Her face puckered. She turned her head away and said: “I…I don’t believe she would have gone away without telling someone she was going.”

“Then she was spirited away…or she’s somewhere where she can’t let us know. I want to find out…I must.”

Miss Elgin nodded.

“I didn’t tell Sir William that you are her sister. He’s annoyed about the whole affair. There was too much publicity. I’ve heard it said that he declares he should never have allowed them to excavate there. That brought enough limelight and when your sister disappeared…” She shrugged her shoulders. “So I didn’t say you were the sister of Roma Brandon, I merely told him you were Caroline Verlaine, widow of the great pianist.”

“So I should go there…incognito as far as my connection with Roma is concerned?”

“I honestly don’t believe he’d want you if he knew. He’d think you might have some reason for going there other than teaching.”

“If I went,” I said, “he’d be right.”

I wanted to think about it and Essie and I walked together in Kensington Gardens where Roma and I used to sail our boats when we were children. That night I dreamed of Roma; she was standing in the Round Pond holding out her hands to me and the water kept rising higher and higher. She called, “Do something, Caro.”

It may have been this dream which made me definitely decide that I would go to Lovat Stacy.

I sold the few pieces of furniture I possessed to the landlady in whose house I rented my two rooms. I put my piano in store and packed my bags.

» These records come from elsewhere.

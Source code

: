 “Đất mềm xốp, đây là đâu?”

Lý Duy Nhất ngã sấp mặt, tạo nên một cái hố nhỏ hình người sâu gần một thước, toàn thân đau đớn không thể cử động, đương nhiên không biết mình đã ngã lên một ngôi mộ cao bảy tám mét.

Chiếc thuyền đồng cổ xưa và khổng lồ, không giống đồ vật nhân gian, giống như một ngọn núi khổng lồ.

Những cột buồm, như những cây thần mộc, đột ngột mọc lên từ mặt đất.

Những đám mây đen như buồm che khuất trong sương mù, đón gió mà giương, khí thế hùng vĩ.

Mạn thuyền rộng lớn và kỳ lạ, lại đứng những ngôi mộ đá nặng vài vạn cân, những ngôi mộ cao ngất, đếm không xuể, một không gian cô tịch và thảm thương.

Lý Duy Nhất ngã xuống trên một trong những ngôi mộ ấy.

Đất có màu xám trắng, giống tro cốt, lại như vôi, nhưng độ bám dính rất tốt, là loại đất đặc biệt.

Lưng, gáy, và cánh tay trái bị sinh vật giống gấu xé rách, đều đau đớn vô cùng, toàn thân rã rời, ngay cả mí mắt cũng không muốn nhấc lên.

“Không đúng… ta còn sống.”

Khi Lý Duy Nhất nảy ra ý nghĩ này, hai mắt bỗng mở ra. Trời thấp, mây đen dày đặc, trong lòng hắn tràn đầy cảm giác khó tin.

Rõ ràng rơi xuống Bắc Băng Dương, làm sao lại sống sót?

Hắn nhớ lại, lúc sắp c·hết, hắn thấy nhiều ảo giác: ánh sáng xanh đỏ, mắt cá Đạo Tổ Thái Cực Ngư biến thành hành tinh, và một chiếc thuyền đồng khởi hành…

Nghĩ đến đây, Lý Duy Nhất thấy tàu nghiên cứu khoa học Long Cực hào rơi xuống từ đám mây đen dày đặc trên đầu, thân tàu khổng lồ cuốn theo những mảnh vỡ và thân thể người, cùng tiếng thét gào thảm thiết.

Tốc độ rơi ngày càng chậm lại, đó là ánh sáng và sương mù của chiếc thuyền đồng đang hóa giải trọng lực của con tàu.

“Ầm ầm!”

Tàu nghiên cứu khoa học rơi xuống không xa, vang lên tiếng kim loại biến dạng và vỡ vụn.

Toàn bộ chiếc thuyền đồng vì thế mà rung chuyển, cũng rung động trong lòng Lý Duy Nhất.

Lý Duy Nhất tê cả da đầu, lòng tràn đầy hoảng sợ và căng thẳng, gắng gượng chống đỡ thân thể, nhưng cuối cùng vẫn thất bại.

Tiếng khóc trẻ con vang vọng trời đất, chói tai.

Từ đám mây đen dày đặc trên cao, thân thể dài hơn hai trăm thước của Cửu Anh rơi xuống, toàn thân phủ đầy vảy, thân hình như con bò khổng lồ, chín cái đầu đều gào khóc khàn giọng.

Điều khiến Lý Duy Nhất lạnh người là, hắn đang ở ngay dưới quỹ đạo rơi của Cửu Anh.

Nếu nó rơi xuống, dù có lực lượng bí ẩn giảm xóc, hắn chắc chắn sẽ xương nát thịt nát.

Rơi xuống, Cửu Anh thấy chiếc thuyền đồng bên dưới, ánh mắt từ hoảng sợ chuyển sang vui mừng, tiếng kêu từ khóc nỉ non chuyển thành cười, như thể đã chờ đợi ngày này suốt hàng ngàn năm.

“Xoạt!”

I had at last found a purpose in life. Pietro was lost to me forever; but I would try to find Roma.

2

The train had stopped at Dover Priory and quite a number of people had alighted. There was a halt of five minutes here while the mail was put on and as the last of those who had left the train passed through the barrier I was aware of a woman hurrying along the platform, a young girl of about twelve or thirteen beside her. She saw me for my head was out of the window as she passed; then, halting, she turned and came back, opened the door, and the two came into the carriage.

She glanced at me covertly, and so did the girl, as they seated themselves opposite me. The woman sighed and said: “Oh, dear, shopping always makes me so tired.”

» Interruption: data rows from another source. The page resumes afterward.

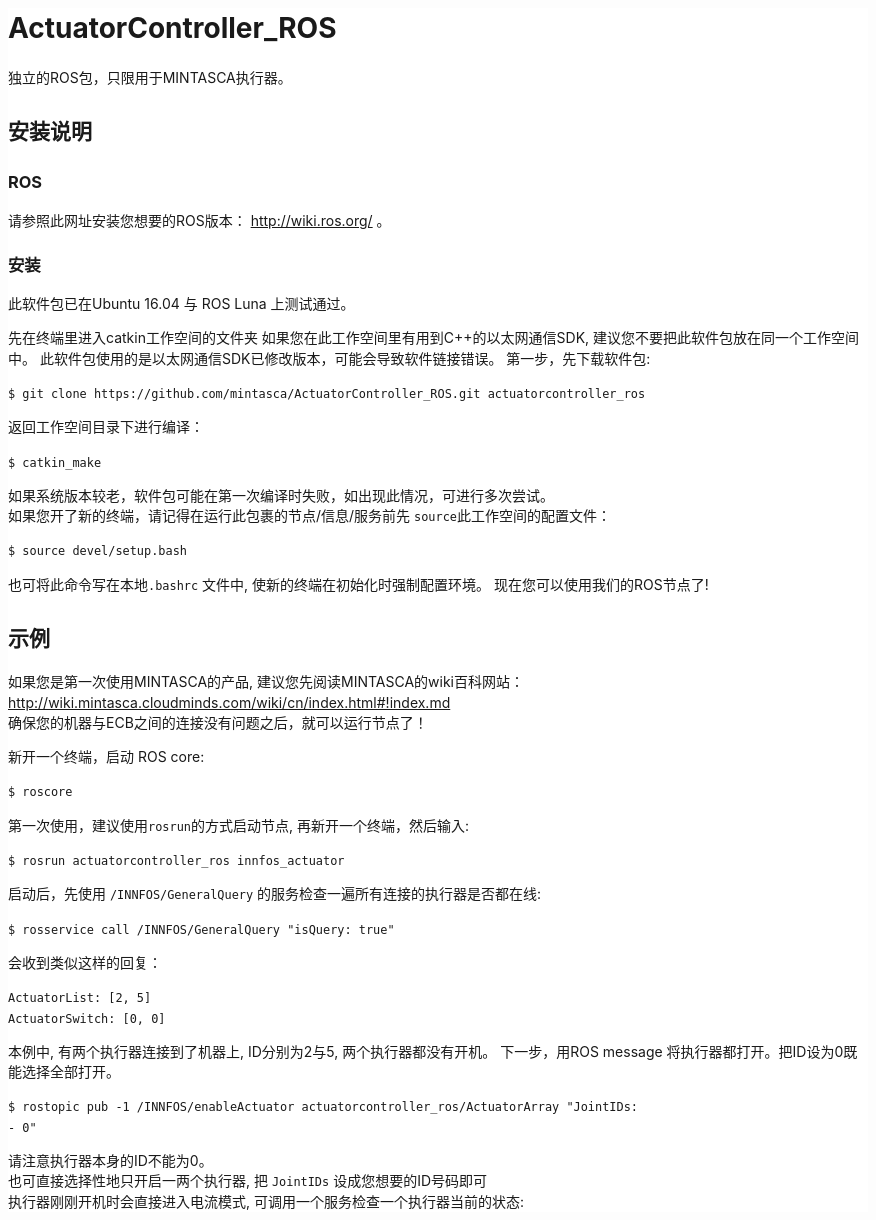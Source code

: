 # ActuatorController_ROS
独立的ROS包，只限用于MINTASCA执行器。





## 安装说明
### ROS
请参照此网址安装您想要的ROS版本： http://wiki.ros.org/ 。

### 安装
此软件包已在Ubuntu 16.04 与 ROS Luna 上测试通过。

先在终端里进入catkin工作空间的文件夹
如果您在此工作空间里有用到C++的以太网通信SDK, 建议您不要把此软件包放在同一个工作空间中。
此软件包使用的是以太网通信SDK已修改版本，可能会导致软件链接错误。 
第一步，先下载软件包:
```
$ git clone https://github.com/mintasca/ActuatorController_ROS.git actuatorcontroller_ros
```
返回工作空间目录下进行编译：
```
$ catkin_make
```
如果系统版本较老，软件包可能在第一次编译时失败，如出现此情况，可进行多次尝试。  
如果您开了新的终端，请记得在运行此包裹的节点/信息/服务前先 `source`此工作空间的配置文件：
```
$ source devel/setup.bash
```
也可将此命令写在本地`.bashrc` 文件中, 使新的终端在初始化时强制配置环境。
现在您可以使用我们的ROS节点了!




## 示例
如果您是第一次使用MINTASCA的产品, 建议您先阅读MINTASCA的wiki百科网站： http://wiki.mintasca.cloudminds.com/wiki/cn/index.html#!index.md  
确保您的机器与ECB之间的连接没有问题之后，就可以运行节点了！

新开一个终端，启动 ROS core:
```
$ roscore
```
第一次使用，建议使用`rosrun`的方式启动节点, 再新开一个终端，然后输入:
```
$ rosrun actuatorcontroller_ros innfos_actuator
```
启动后，先使用 `/INNFOS/GeneralQuery` 的服务检查一遍所有连接的执行器是否都在线:
```
$ rosservice call /INNFOS/GeneralQuery "isQuery: true" 
```
会收到类似这样的回复：
```
ActuatorList: [2, 5]
ActuatorSwitch: [0, 0]
```
本例中, 有两个执行器连接到了机器上, ID分别为2与5, 两个执行器都没有开机。
下一步，用ROS message 将执行器都打开。把ID设为0既能选择全部打开。
```
$ rostopic pub -1 /INNFOS/enableActuator actuatorcontroller_ros/ActuatorArray "JointIDs:
- 0" 
``` 
请注意执行器本身的ID不能为0。  
也可直接选择性地只开启一两个执行器, 把 `JointIDs` 设成您想要的ID号码即可  
执行器刚刚开机时会直接进入电流模式, 可调用一个服务检查一个执行器当前的状态:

The girl said nothing but I knew they were both studying me with curiosity. Why? I wondered. Did I look so odd? Then it occurred to me that the train served smaller stations after Dover Priory and it might well be that the people who traveled on this train after that were local people who were known to each other. In which case I would be picked out immediately as a stranger.

The woman put a few small packages on the seat beside her and when one of these fell to the floor right at my feet and I retrieved it, the opening for conversation was at hand.

“So tiring these trains,” said the woman. “And one gets so dirty. Are you going as far as Ramsgate?”

“No, I’m getting off at Lovat Mill.”

“Oh really. So are we. Thank Heaven it’s not far now…another twenty minutes and we’ll be there…providing we’re on time. How strange that you should be going there. But of course we’ve had a lot of activity lately. These people you know who found the Roman remains.”

“Oh yes?” I said noncommittally.

“You’re not connected with them, I suppose?”

“Oh no. I’m going to a house called Lovat Stacy.”

“Dear me. Then you must be the young lady who is going to teach the girls music.”